▶ [EXERCISE]: Retype the data below verbatim; pictures do not belong in the copy.

Dataset records
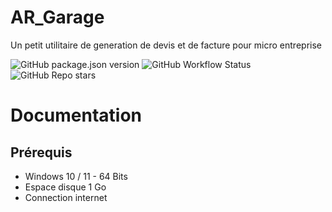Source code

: # AR_Garage
Un petit utilitaire de generation de devis et de facture pour micro entreprise

![GitHub package.json version](https://img.shields.io/github/package-json/v/remyar/AR_Garage)   ![GitHub Workflow Status](https://img.shields.io/github/workflow/status/remyar/AR_Garage/Release%20Application) ![GitHub Repo stars](https://img.shields.io/github/stars/remyar/AR_Garage)

# Documentation

## Prérequis

- Windows 10 / 11 - 64 Bits
- Espace disque 1 Go
- Connection internet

▶ [YOUR SOLUTION]:
Source code

: # AR_Garage
Un petit utilitaire de generation de devis et de facture pour micro entreprise

![GitHub package.json version](https://img.shields.io/github/package-json/v/remyar/AR_Garage)   ![GitHub Workflow Status](https://img.shields.io/github/workflow/status/remyar/AR_Garage/Release%20Application) ![GitHub Repo stars](https://img.shields.io/github/stars/remyar/AR_Garage)

# Documentation

## Prérequis

- Windows 10 / 11 - 64 Bits
- Espace disque 1 Go
- Connection internet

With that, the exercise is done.